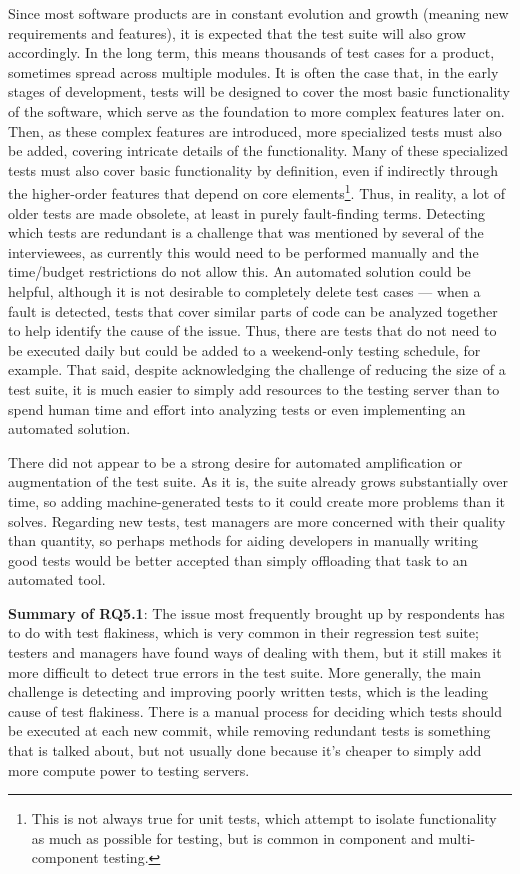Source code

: Since most software products are in constant evolution and growth (meaning new requirements and features), it is expected that the test suite will also grow accordingly.
In the long term, this means thousands of test cases for a product, sometimes spread across multiple modules.
It is often the case that, in the early stages of development, tests will be designed to cover the most basic functionality of the software, which serve as the foundation to more complex features later on.
Then, as these complex features are introduced, more specialized tests must also be added, covering intricate details of the functionality.
Many of these specialized tests must also cover basic functionality by definition, even if indirectly through the higher-order features that depend on core elements\footnote{This is not always true for unit tests, which attempt to isolate functionality as much as possible for testing, but is common in component and multi-component testing.}.
Thus, in reality, a lot of older tests are made obsolete, at least in purely fault-finding terms.
Detecting which tests are redundant is a challenge that was mentioned by several of the interviewees, as currently this would need to be performed manually and the time/budget restrictions do not allow this.
An automated solution could be helpful, although it is not desirable to completely delete test cases — when a fault is detected, tests that cover similar parts of code can be analyzed together to help identify the cause of the issue.
Thus, there are tests that do not need to be executed daily but could be added to a weekend-only testing schedule, for example.
That said, despite acknowledging the challenge of reducing the size of a test suite, it is much easier to simply add resources to the testing server than to spend human time and effort into analyzing tests or even implementing an automated solution.

There did not appear to be a strong desire for automated amplification or augmentation of the test suite.
As it is, the suite already grows substantially over time, so adding machine-generated tests to it could create more problems than it solves.
Regarding new tests, test managers are more concerned with their quality than quantity, so perhaps methods for aiding developers in manually writing good tests would be better accepted than simply offloading that task to an automated tool.

\begin{tcolorbox}%
\textbf{Summary of RQ5.1}: The issue most frequently brought up by respondents has to do with test flakiness, which is very common in their regression test suite; testers and managers have found ways of dealing with them, but it still makes it more difficult to detect true errors in the test suite.
More generally, the main challenge is detecting and improving poorly written tests, which is the leading cause of test flakiness.
There is a manual process for deciding which tests should be executed at each new commit, while removing redundant tests is something that is talked about, but not usually done because it's cheaper to simply add more compute power to testing servers.
\end{tcolorbox}

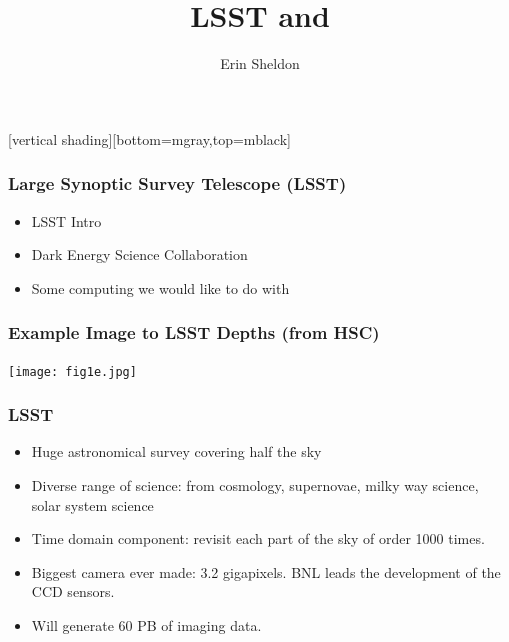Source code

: \documentclass{beamer}
\title{LSST and \bigpanda}
\author{Erin Sheldon}
\institute{Brookhaven National Laboratory}
\begin{document}
\frame{\titlepage}


[vertical shading][bottom=mgray,top=mblack]

\frame
{
    \frametitle{Large Synoptic Survey Telescope (LSST)}

 
    \begin{itemize}

        \item LSST Intro
        \item Dark Energy Science Collaboration
        \item Some computing we would like to do with 

    \end{itemize}

}


{

    \frame
    {
        \frametitle{Example Image to LSST Depths (from HSC)}
        \begin{center}
            \texttt{[image: fig1e.jpg]}
            \newline
        \end{center}

    }

}



\frame
{
    \frametitle{LSST}

 
    \begin{itemize}

        \item Huge astronomical survey covering half the sky

        \item Diverse range of science: from cosmology,  supernovae, milky
            way science, solar system science

        \item Time domain component: revisit each part of the sky of order
            1000 times.

        \item Biggest camera ever made: 3.2 gigapixels.  BNL leads the
            development of the CCD sensors.

        \item Will generate 60 PB of imaging data.

    \end{itemize}

}
\end{document}
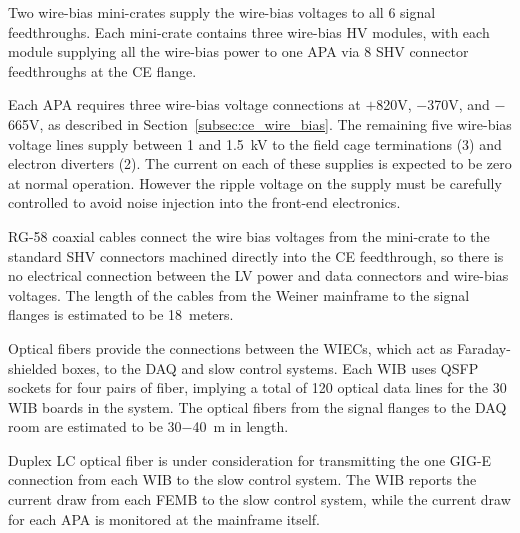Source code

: Two wire-bias mini-crates supply the wire-bias voltages to all 6 signal feedthroughs. Each mini-crate 
contains three wire-bias HV modules, with each module supplying all the wire-bias power to one APA via
8 SHV connector feedthroughs at the CE flange.

Each APA requires three wire-bias voltage connections 
at $+$820V, $-$370V, and $-$665V, as described in Section~\ref{subsec:ce_wire_bias}.
The remaining five wire-bias voltage lines supply between 1 and 1.5~kV to the field cage terminations (3)
and electron diverters (2).
The current on each of these supplies is expected to be zero at normal operation.
However the ripple voltage on the supply must be carefully controlled 
to avoid noise injection into the front-end electronics.

RG-58 coaxial cables connect the wire bias voltages from the mini-crate to the standard SHV
connectors machined directly into the CE feedthrough, so there is no electrical connection between 
the LV power and data connectors and wire-bias voltages. The length of the cables from the Weiner mainframe
to the signal flanges is estimated to be 18~meters.


Optical fibers provide the connections between the WIECs, which act as
Faraday-shielded boxes, to the DAQ and slow control systems.
Each WIB uses QSFP sockets for 
four pairs of fiber, %
implying a total of 120 optical data lines for the 30 WIB boards in the system. The optical fibers from
the signal flanges to the DAQ room are estimated to be 30$-$40~m in length.

Duplex LC optical fiber is under consideration for transmitting the one GIG-E connection from each
WIB to the slow control system. The WIB reports the current draw from each FEMB to the slow control system, while the 
current draw for each APA is monitored at the mainframe itself.


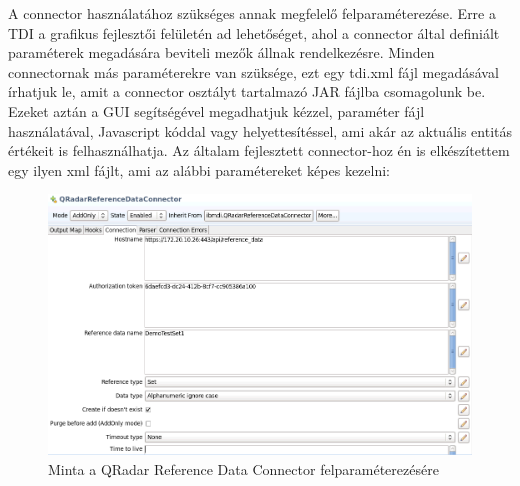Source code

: A connector használatához szükséges annak megfelelő felparaméterezése. Erre a TDI a grafikus fejlesztői felületén ad lehetőséget, ahol a connector által definiált paraméterek megadására beviteli mezők állnak rendelkezésre. Minden connectornak más paraméterekre van szüksége, ezt egy tdi.xml fájl megadásával írhatjuk le, amit a connector osztályt tartalmazó JAR fájlba csomagolunk be. Ezeket aztán a GUI segítségével megadhatjuk kézzel, paraméter fájl használatával, Javascript kóddal vagy helyettesítéssel, ami akár az aktuális entitás értékeit is felhasználhatja. Az általam fejlesztett connector-hoz én is elkészítettem egy ilyen xml fájlt, ami az alábbi paramétereket képes kezelni:
\begin{figure}
	\centering
	\includegraphics[width=1.0\linewidth]{figures/conn_test/parameters}
	\caption{Minta a QRadar Reference Data Connector felparaméterezésére}
	\label{fig:parameters}
\end{figure}

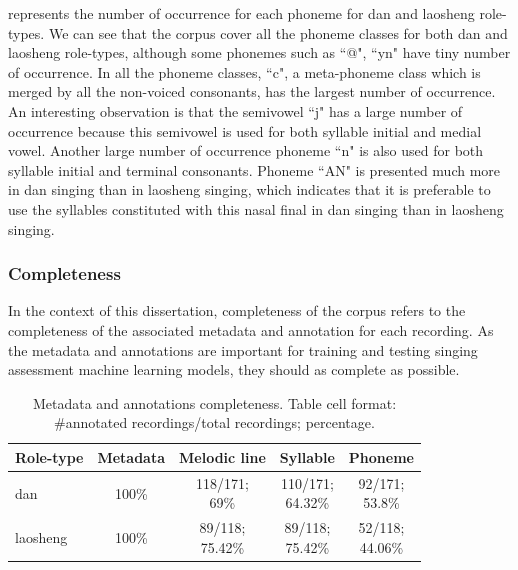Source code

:  represents the number of occurrence for each phoneme for dan and laosheng role-types. We can see that the corpus cover all the phoneme classes for both dan and laosheng role-types, although some phonemes such as ``@", ``yn" have tiny number of occurrence. In all the phoneme classes, ``c", a meta-phoneme class which is merged by all the non-voiced consonants, has the largest number of occurrence. An interesting observation is that the semivowel ``j" has a large number of occurrence because this semivowel is used for both syllable initial and medial vowel. Another large number of occurrence phoneme ``n" is also used for both syllable initial and terminal consonants. Phoneme ``AN" is presented much more in dan singing than in laosheng singing, which indicates that it is preferable to use the syllables constituted with this nasal final in dan singing than in laosheng singing.

\subsubsection{Completeness}

In the context of this dissertation, completeness of the corpus refers to the completeness of the associated metadata and annotation for each recording. As the metadata and annotations are important for training and testing singing assessment machine learning models, they should as complete as possible. 

\begin{table}[ht]
    \centering
    \begin{tabular}{l|cccc}
        \toprule
        Role-type & Metadata & Melodic line & Syllable & Phoneme \\
        \midrule
        dan           & 100\% & \makecell{118/171;\\69\%} 	& \makecell{110/171;\\64.32\%} 	& \makecell{92/171;\\53.8\%} \\
        \hline
        laosheng      & 100\% & \makecell{89/118;\\75.42\%} & \makecell{89/118;\\75.42\%} 	& \makecell{52/118;\\44.06\%} \\
        \bottomrule
    \end{tabular}
    \caption{Metadata and annotations completeness. Table cell format: \#annotated recordings/total recordings; percentage.}
    \label{table:ch4:metadata_completeness}
\end{table}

* **Instructions for the task**: Please copy the line holding "and annotations completeness." and all lines after it to the end of the records, exactly, and nothing else.

* **Result of this task**:
    \caption{Metadata and annotations completeness. Table cell format: \#annotated recordings/total recordings; percentage.}
    \label{table:ch4:metadata_completeness}
\end{table}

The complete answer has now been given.